The six-member HLC committee, set up in March this year, proposed that the chairman, whole-time members (WTMs) and Sebi employees at the level of chief general manager (CGM) and above should be required to make a public disclosure of assets and liabilities. (File Photo)The High Level Committee (HLC) constituted by the Securities and Exchange Board of India (Sebi) to review conflicts of interest, investment and liabilities of its board members, has put forward 10 recommendations, including a multi-tier disclosure regime, investment restrictions, strong recusal framework and a robust whistle-blower mechanism.
The six-member HLC committee, set up in March this year, proposed that the chairman, whole-time members (WTMs) and Sebi employees at the level of chief general manager (CGM) and above should be required to make a public disclosure of assets and liabilities.
A disclosure should be made internally by all Sebi employees, the Chairman, and all Board members in respect of the name and relationship of relatives as defined in the Companies Act, 2013 as well as the professional and other relational interests, it suggested.
“The Committee recommends that applicants for the position of chairman and WTMs and for lateral entry positions must disclose actual, potential, and perceived conflict-of-interest risks of financial and non-financial nature to the appointing authority,” the report said.
The committee is headed by Pratyush Sinha, a retired Indian Administrative Service (IAS) officer and former Chief Vigilance Commissioner. Other members include Injeti Srinivas, former secretary, Ministry of Corporate Affairs & former chairman, IFSCA; Uday Kotak, Founder & Director, Kotak Mahindra Bank; G Mahalingam, former Executive Director, RBI and former Whole Time Member, Sebi; Sarit Jafa, former Deputy Comptroller and Auditor General; and R Narayanaswamy, former professor, IIM, Bangalore.
The regulator had formed the expert committee after former SEBI chief Madhabi Puri Buch faced allegations from now-defunct US-based short seller Hindenburg Research, of a conflict of interest. Hindenburg had alleged that Buch and her husband, Dhaval Buch, “had stake in obscure offshore entities used in the Adani money siphoning scandal”. The Buchs had denied the allegation.
The Sebi’s high-level committee proposed uniform application of restrictions on investments and trading to chairperson, whole-time members and employees. It suggested allowing new investments by chairman and WTMs/employees in any pooled vehicle provided the scheme is professionally managed, and the market intermediary concerned is regulated by any of the financial sector regulators in the country.
However, it proposed that these recommendations and investment restrictions will apply to members and employees prospectively.
“The Committee recommends that the chairman and the WTMs be brought within the definition of ‘insider’ for the purpose of the Sebi (Prohibition of Insider Trading) Regulations, 2015,” it said.
It also recommended that the chairman and the WTMs will be required to choose one of the four options for investments held by them at the time of joining — liquidate the investments; freeze the investments; sell the investments according to a trading plan; and sell the investments without a trading plan with prior approval.

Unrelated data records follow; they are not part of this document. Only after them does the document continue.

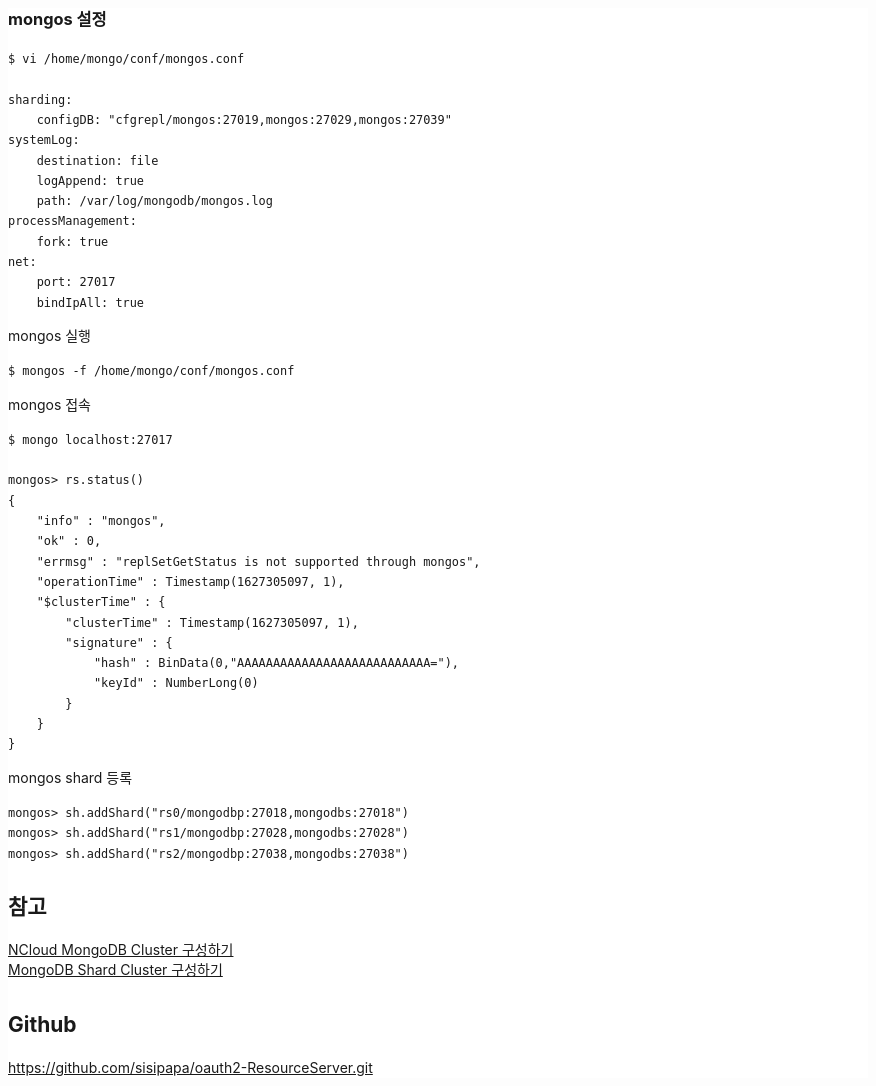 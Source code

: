 ### mongos 설정  
```shell
$ vi /home/mongo/conf/mongos.conf

sharding:
    configDB: "cfgrepl/mongos:27019,mongos:27029,mongos:27039"
systemLog:
    destination: file
    logAppend: true
    path: /var/log/mongodb/mongos.log
processManagement:
    fork: true
net:
    port: 27017
    bindIpAll: true
```  

mongos 실행
```shell
$ mongos -f /home/mongo/conf/mongos.conf
```  

mongos 접속
```shell
$ mongo localhost:27017

mongos> rs.status()
{
	"info" : "mongos",
	"ok" : 0,
	"errmsg" : "replSetGetStatus is not supported through mongos",
	"operationTime" : Timestamp(1627305097, 1),
	"$clusterTime" : {
		"clusterTime" : Timestamp(1627305097, 1),
		"signature" : {
			"hash" : BinData(0,"AAAAAAAAAAAAAAAAAAAAAAAAAAA="),
			"keyId" : NumberLong(0)
		}
	}
}
```  

mongos shard 등록
```shell
mongos> sh.addShard("rs0/mongodbp:27018,mongodbs:27018")
mongos> sh.addShard("rs1/mongodbp:27028,mongodbs:27028")
mongos> sh.addShard("rs2/mongodbp:27038,mongodbs:27038")
```

## 참고  
[NCloud MongoDB Cluster 구성하기](https://guide.ncloud-docs.com/docs/database-database-10-3)  
[MongoDB Shard Cluster 구성하기](https://rastalion.me/mongodb-shard-cluster-%EA%B5%AC%EC%84%B1%ED%95%98%EA%B8%B0/)

## Github
<https://github.com/sisipapa/oauth2-ResourceServer.git>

The committee examined the definition of family for board members for the purpose of determining conflict of interest. The current definition of family in clause 1(i) of the Sebi Code 2008 comprises a spouse and dependent children under18 years of age. In contrast, Regulation 3(1)(h) of the Sebi (Employees’ Service) Regulations, 2001 (the Sebi ESR) has a broader definition of ‘family’. The ESR definition includes spouse, children, and any other person who is related by blood or marriage to the employee or their spouse and is wholly dependent on the employee.

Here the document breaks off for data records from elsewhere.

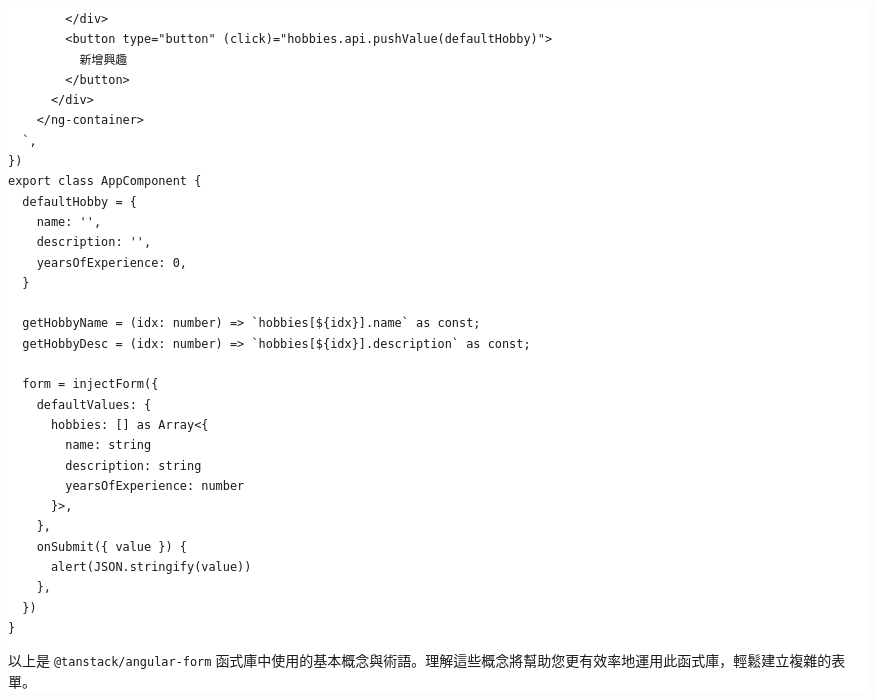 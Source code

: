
 ```angular-ts
        </div>
        <button type="button" (click)="hobbies.api.pushValue(defaultHobby)">
          新增興趣
        </button>
      </div>
    </ng-container>
  `,
})
export class AppComponent {
  defaultHobby = {
    name: '',
    description: '',
    yearsOfExperience: 0,
  }

  getHobbyName = (idx: number) => `hobbies[${idx}].name` as const;
  getHobbyDesc = (idx: number) => `hobbies[${idx}].description` as const;

  form = injectForm({
    defaultValues: {
      hobbies: [] as Array<{
        name: string
        description: string
        yearsOfExperience: number
      }>,
    },
    onSubmit({ value }) {
      alert(JSON.stringify(value))
    },
  })
}
```

以上是 `@tanstack/angular-form` 函式庫中使用的基本概念與術語。理解這些概念將幫助您更有效率地運用此函式庫，輕鬆建立複雜的表單。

The committee said that there is a need to maintain parity between board members and employees and bring in more transparency by aligning with international best practices.
“Accordingly, the committee recommended that the definition of family include spouse, dependent children, any person for whom the member/ employee serves as a legal guardian and any other person related to, by blood or marriage to the employee or to his spouse and substantially dependent on such employee,” it said, adding that this will apply to all board members and employees, including contractual appointees.
The committee suggested a prohibition on acceptance of gifts, directly or indirectly, by the chairman and the WTMs from any person with whom they have or are likely to have official dealings.
It recommended that SEBI should place a robust recusal framework. “The committee recommends that a summary of recusals by the chairman, WTMs/PTMs (part-time members) and SEBI employees of the level of CGM and above be published in the Annual Report of Sebi,” it said.
As part of post-retirement restrictions, the committee said that a former member or employee may not appear before or against SEBI in any recognition/adjudication/settlement/ approval matter for a period of two years from the date of retirement or from the date of being relieved from Sebi. This will be applicable to contractual employees, consultants, and advisors.
The committee recommended the establishment of a secure, confidential and anonymous whistle blower system for reporting actual, potential, or perceived conflicts of interest by board members, employees, and external stakeholders, including market infrastructure institutions, market intermediaries, market participants, and the public.